● **Stored data**:
((

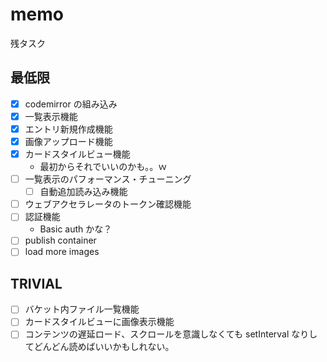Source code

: # memo

残タスク

## 最低限

- [x] codemirror の組み込み
- [x] 一覧表示機能
- [x] エントリ新規作成機能
- [x] 画像アップロード機能
- [x] カードスタイルビュー機能
  - 最初からそれでいいのかも。。ｗ
- [ ] 一覧表示のパフォーマンス・チューニング
  - [ ] 自動追加読み込み機能
- [ ] ウェブアクセラレータのトークン確認機能
- [ ] 認証機能
  - Basic auth かな？
- [ ] publish container
- [ ] load more images

## TRIVIAL

- [ ] バケット内ファイル一覧機能
- [ ] カードスタイルビューに画像表示機能
- [ ] コンテンツの遅延ロード、スクロールを意識しなくても setInterval なりしてどんどん読めばいいかもしれない。
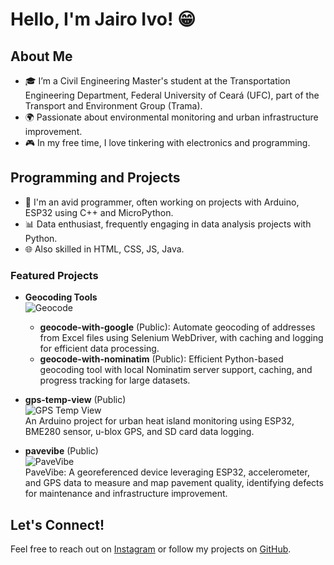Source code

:# Hello, I'm Jairo Ivo! 😁

## About Me
- 🎓 I’m a Civil Engineering Master's student at the Transportation Engineering Department, Federal University of Ceará (UFC), part of the Transport and Environment Group (Trama).
- 🌍 Passionate about environmental monitoring and urban infrastructure improvement.
- 🎮 In my free time, I love tinkering with electronics and programming.

## Programming and Projects
- 🤖 I'm an avid programmer, often working on projects with Arduino, ESP32 using C++ and MicroPython.
- 📊 Data enthusiast, frequently engaging in data analysis projects with Python.
- 🌐 Also skilled in HTML, CSS, JS, Java.

### Featured Projects
- **Geocoding Tools**  
  ![Geocode](https://tenor.com/view/globe-rotating-earth-spinning-gif-17403033)
  - **geocode-with-google** (Public): Automate geocoding of addresses from Excel files using Selenium WebDriver, with caching and logging for efficient data processing.
  - **geocode-with-nominatim** (Public): Efficient Python-based geocoding tool with local Nominatim server support, caching, and progress tracking for large datasets.

- **gps-temp-view** (Public)  
  ![GPS Temp View](link-to-image-or-gif)  
  An Arduino project for urban heat island monitoring using ESP32, BME280 sensor, u-blox GPS, and SD card data logging.

- **pavevibe** (Public)  
  ![PaveVibe](link-to-image-or-gif)  
  PaveVibe: A georeferenced device leveraging ESP32, accelerometer, and GPS data to measure and map pavement quality, identifying defects for maintenance and infrastructure improvement.

## Let's Connect!
Feel free to reach out on [Instagram](https://www.instagram.com/jairo_ivo/) or follow my projects on [GitHub](https://github.com/xToshiro?tab=repositories).
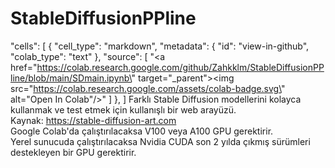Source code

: # StableDiffusionPPline 
"cells": [
    {
      "cell_type": "markdown",
      "metadata": {
        "id": "view-in-github",
        "colab_type": "text"
      },
      "source": [
        "<a href=\"https://colab.research.google.com/github/Zahkklm/StableDiffusionPPline/blob/main/SDmain.ipynb\" target=\"_parent\"><img src=\"https://colab.research.google.com/assets/colab-badge.svg\" alt=\"Open In Colab\"/></a>"
      ]
    },
    ]
Farklı Stable Diffusion modellerini kolayca kullanmak ve test etmek için kullanışlı bir web arayüzü. <br>
Kaynak: https://stable-diffusion-art.com <br>
Google Colab'da çalıştırılacaksa V100 veya A100 GPU gerektirir. <br>
Yerel sunucuda çalıştırılacaksa Nvidia CUDA son 2 yılda çıkmış sürümleri destekleyen bir GPU gerektirir. 
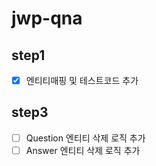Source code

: # jwp-qna

## step1

*[x] 엔티티매핑 및 테스트코드 추가 

## step3

*[ ] Question 엔티티 삭제 로직 추가
*[ ] Answer 엔티티 삭제 로직 추가
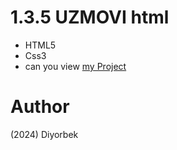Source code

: # 1.3.5 UZMOVI html
- HTML5
- Css3
- can you view [my Project](ttps://diyorbekpydev.github.io/1.3.5-FLG-two-html/)
# Author 
(2024) Diyorbek 
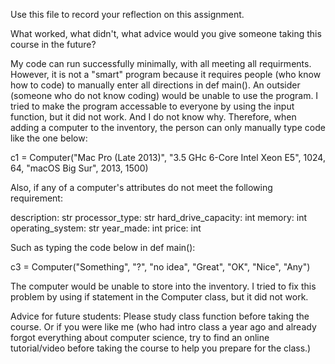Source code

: Use this file to record your reflection on this assignment. 

What worked, what didn't, what advice would you give someone taking this course in the future?

My code can run successfully minimally, with all meeting all requirments. However, it is not a "smart" program because it requires people (who know how to code) to manually enter all directions in def main(). An outsider (someone who do not know coding) would be unable to use the program. I tried to make the program accessable to everyone by using the input function, but it did not work. And I do not know why. Therefore, when adding a computer to the inventory, the person can only manually type code like the one below:

c1 = Computer("Mac Pro (Late 2013)",
        "3.5 GHc 6-Core Intel Xeon E5",
        1024, 64, "macOS Big Sur", 2013, 1500)

Also, if any of a computer's attributes do not meet the following requirement:

description: str
processor_type: str
hard_drive_capacity: int
memory: int
operating_system: str
year_made: int
price: int

Such as typing the code below in def main():

c3 = Computer("Something", "?", "no idea", "Great", "OK", "Nice", "Any")

The computer would be unable to store into the inventory. I tried to fix this problem by using if statement in the Computer class, but it did not work. 


Advice for future students: Please study class function before taking the course. Or if you were like me (who had intro class a year ago and already forgot everything about computer science, try to find an online tutorial/video before taking the course to help you prepare for the class.)
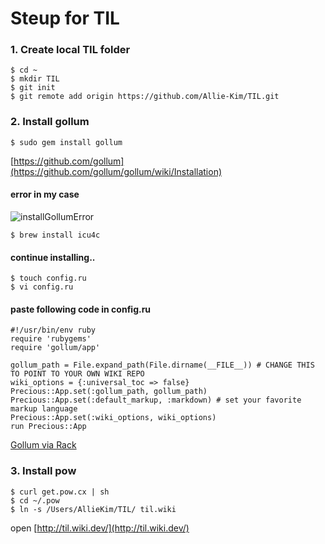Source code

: # Steup for TIL

### 1. Create local TIL folder
    $ cd ~
    $ mkdir TIL
    $ git init
    $ git remote add origin https://github.com/Allie-Kim/TIL.git
    

### 2. Install gollum
    $ sudo gem install gollum
[https://github.com/gollum](https://github.com/gollum/gollum/wiki/Installation)

#### error in my case
![installGollumError](./imge/installGollumError.png)

    $ brew install icu4c
    
#### continue installing..
    
    $ touch config.ru
    $ vi config.ru
    
    
#### paste following code in config.ru
    #!/usr/bin/env ruby
    require 'rubygems'
    require 'gollum/app'

    gollum_path = File.expand_path(File.dirname(__FILE__)) # CHANGE THIS TO POINT TO YOUR OWN WIKI REPO
    wiki_options = {:universal_toc => false}
    Precious::App.set(:gollum_path, gollum_path)
    Precious::App.set(:default_markup, :markdown) # set your favorite markup language
    Precious::App.set(:wiki_options, wiki_options)
    run Precious::App
[Gollum via Rack](https://github.com/gollum/gollum/wiki/Gollum-via-Rack)


### 3. Install pow
    $ curl get.pow.cx | sh
    $ cd ~/.pow
    $ ln -s /Users/AllieKim/TIL/ til.wiki
    
open [http://til.wiki.dev/](http://til.wiki.dev/)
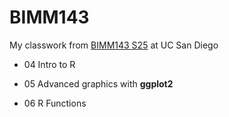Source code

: # BIMM143
My classwork from [BIMM143 S25](https://bioboot.github.io/bimm143_S25/) at UC San Diego

- 04 Intro to R

- 05 Advanced graphics with **ggplot2**

- 06 R Functions

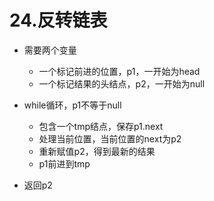 # 24.反转链表

- 需要两个变量
	- 一个标记前进的位置，p1，一开始为head
	- 一个标记结果的头结点，p2，一开始为null

- while循环，p1不等于null
	- 包含一个tmp结点，保存p1.next
	- 处理当前位置，当前位置的next为p2
	- 重新赋值p2，得到最新的结果
	- p1前进到tmp

- 返回p2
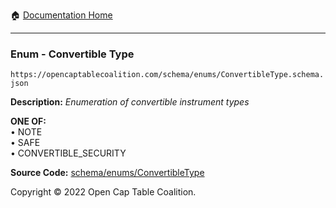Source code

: :house: [Documentation Home](/docs/README.md)

---

### Enum - Convertible Type

`https://opencaptablecoalition.com/schema/enums/ConvertibleType.schema.json`

**Description:** _Enumeration of convertible instrument types_

**ONE OF:**</br>&bull; NOTE </br>&bull; SAFE </br>&bull; CONVERTIBLE_SECURITY

**Source Code:** [schema/enums/ConvertibleType](../../../schema/enums/ConvertibleType.schema.json)

Copyright © 2022 Open Cap Table Coalition.
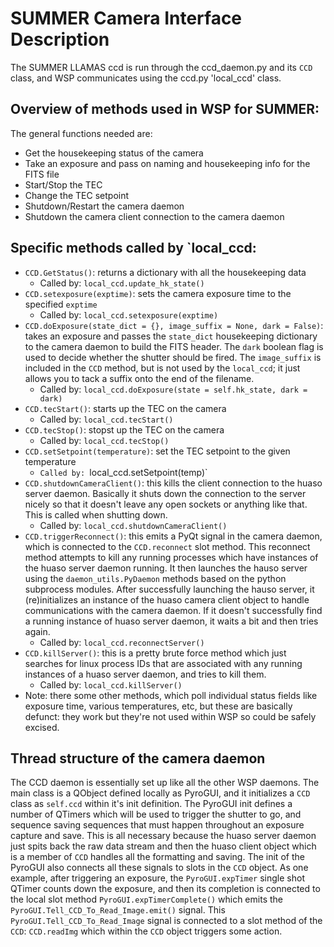 # SUMMER Camera Interface Description

The SUMMER LLAMAS ccd is run through the ccd_daemon.py and its `CCD` class, and WSP communicates using the ccd.py 'local_ccd' class. 
## Overview of methods used in WSP for SUMMER:
The general functions needed are:
- Get the housekeeping status of the camera
- Take an exposure and pass on naming and housekeeping info for the FITS file
- Start/Stop the TEC
- Change the TEC setpoint
- Shutdown/Restart the camera daemon
- Shutdown the camera client connection to the camera daemon
## Specific methods called by `local_ccd:
- `CCD.GetStatus()`: returns a dictionary with all the housekeeping data
  - Called by: `local_ccd.update_hk_state()`
- `CCD.setexposure(exptime)`: sets the camera exposure time to the specified `exptime`
  - Called by: `local_ccd.setexposure(exptime)`
- `CCD.doExposure(state_dict = {}, image_suffix = None, dark = False)`: takes an exposure and passes the `state_dict` housekeeping dictionary to the camera daemon to build the FITS header. The `dark` boolean flag is used to decide whether the shutter should be fired. The `image_suffix` is included in the `CCD` method, but is not used by the `local_ccd`; it just allows you to tack a suffix onto the end of the filename.
  - Called by: `local_ccd.doExposure(state = self.hk_state, dark = dark)`
- `CCD.tecStart()`: starts up the TEC on the camera
  - Called by: `local_ccd.tecStart()`
- `CCD.tecStop()`: stopst up the TEC on the camera
  - Called by: `local_ccd.tecStop()`
- `CCD.setSetpoint(temperature)`: set the TEC setpoint to the given temperature
  - `Called by: `local_ccd.setSetpoint(temp)`
- `CCD.shutdownCameraClient()`: this kills the client connection to the huaso server daemon. Basically it shuts down the connection to the server nicely so that it doesn't leave any open sockets or anything like that. This is called when shutting down.
  - Called by: `local_ccd.shutdownCameraClient()`
- `CCD.triggerReconnect()`: this emits a PyQt signal in the camera daemon, which is connected to the `CCD.reconnect` slot method. This reconnect method attempts to kill any running processes which have instances of the huaso server daemon running. It then launches the hauso server using the `daemon_utils.PyDaemon` methods based on the python subprocess modules. After successfully launching the hauso server, it (re)initializes an instance of the huaso camera client object to handle communications with the camera daemon. If it doesn't successfully find a running instance of huaso server daemon, it waits a bit and then tries again.
  - Called by: `local_ccd.reconnectServer()`
- `CCD.killServer()`: this is a pretty brute force method which just searches for linux process IDs that are associated with any running instances of a huaso server daemon, and tries to kill them.
  - Called by: `local_ccd.killServer()`
- Note: there some other methods, which poll individual status fields like exposure time, various temperatures, etc, but these are basically defunct: they work but they're not used within WSP so could be safely excised.

## Thread structure of the camera daemon 
The CCD daemon is essentially set up like all the other WSP daemons. The main class is a QObject defined locally as PyroGUI, and it initializes a `CCD` class as `self.ccd` within it's init definition. The PyroGUI init defines a number of QTimers which will be used to trigger the shutter to go, and sequence saving sequences that must happen throughout an exposure capture and save. This is all necessary because the huaso server daemon just spits back the raw data stream and then the huaso client object which is a member of `CCD` handles all the formatting and saving. The init of the PyroGUI also connects all these signals to slots in the `CCD` object. As one example, after triggering an exposure, the `PyroGUI.expTimer` single shot QTimer counts down the exposure, and then its completion is connected to the local slot method `PyroGUI.expTimerComplete()` which emits the `PyroGUI.Tell_CCD_To_Read_Image.emit()` signal. This `PyroGUI.Tell_CCD_To_Read_Image` signal is connected to a slot method of the `CCD`: `CCD.readImg` which within the `CCD` object triggers some action. 

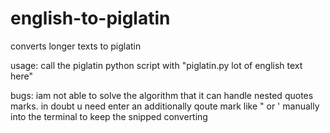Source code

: # english-to-piglatin
converts longer texts to piglatin

usage:
call the piglatin python script with "piglatin.py lot of english text here"
  
bugs:
iam not able to solve the algorithm that it can handle nested quotes marks. in doubt u need enter an additionally
qoute mark like " or ' manually into the terminal to keep the snipped converting
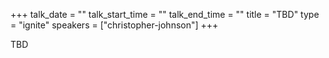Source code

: +++
talk_date = ""
talk_start_time = ""
talk_end_time = ""
title = "TBD"
type = "ignite"
speakers = ["christopher-johnson"]
+++

TBD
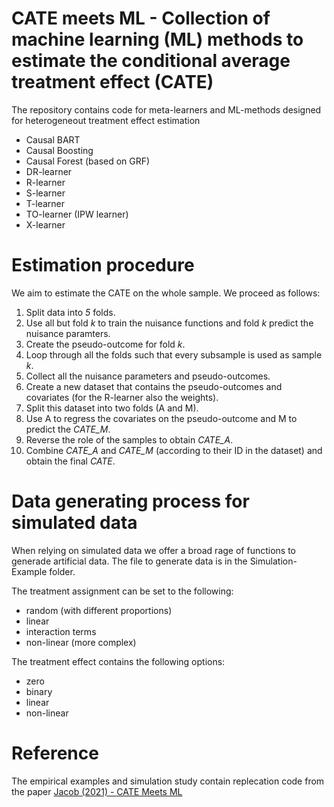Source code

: # CATE meets ML - Collection of machine learning (ML) methods to estimate the conditional average treatment effect (CATE)

The repository contains code for meta-learners and ML-methods designed for heterogeneout treatment effect estimation 

* Causal BART
* Causal Boosting
* Causal Forest (based on GRF)
* DR-learner
* R-learner
* S-learner
* T-learner
* TO-learner (IPW learner)
* X-learner

# Estimation procedure

We aim to estimate the CATE on the whole sample. We proceed as follows:

1. Split data into *5* folds.
2. Use all but fold *k* to train the nuisance functions and fold *k* predict the nuisance paramters.
3. Create the pseudo-outcome for fold *k*.
4. Loop through all the folds such that every subsample is used as sample *k*. 
5. Collect all the nuisance parameters and pseudo-outcomes.
6. Create a new dataset that contains the pseudo-outcomes and covariates (for the R-learner also the weights).
7. Split this dataset into two folds (A and M).
8. Use A to regress the covariates on the pseudo-outcome and M to predict the *CATE_M*.
9. Reverse the role of the samples to obtain *CATE_A*.
10. Combine *CATE_A* and *CATE_M* (according to their ID in the dataset) and obtain the final *CATE*.

# Data generating process for simulated data
When relying on simulated data we offer a broad rage of functions to generade artificial data.
The file to generate data is in the Simulation-Example folder. 

The treatment assignment can be set to the following:
- random (with different proportions)
- linear
- interaction terms
- non-linear (more complex)

The treatment effect contains the following options:
- zero
- binary
- linear
- non-linear

# Reference

The empirical examples and simulation study contain replecation code from the paper
[Jacob (2021) - CATE Meets ML](http://ssrn.com/abstract=3816558)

))

● **Task statement**: Across the records above, return every line that contains the word "enums".

● **Solution for this task**:
`https://opencaptablecoalition.com/schema/enums/ConvertibleType.schema.json`
**Source Code:** [schema/enums/ConvertibleType](../../../schema/enums/ConvertibleType.schema.json)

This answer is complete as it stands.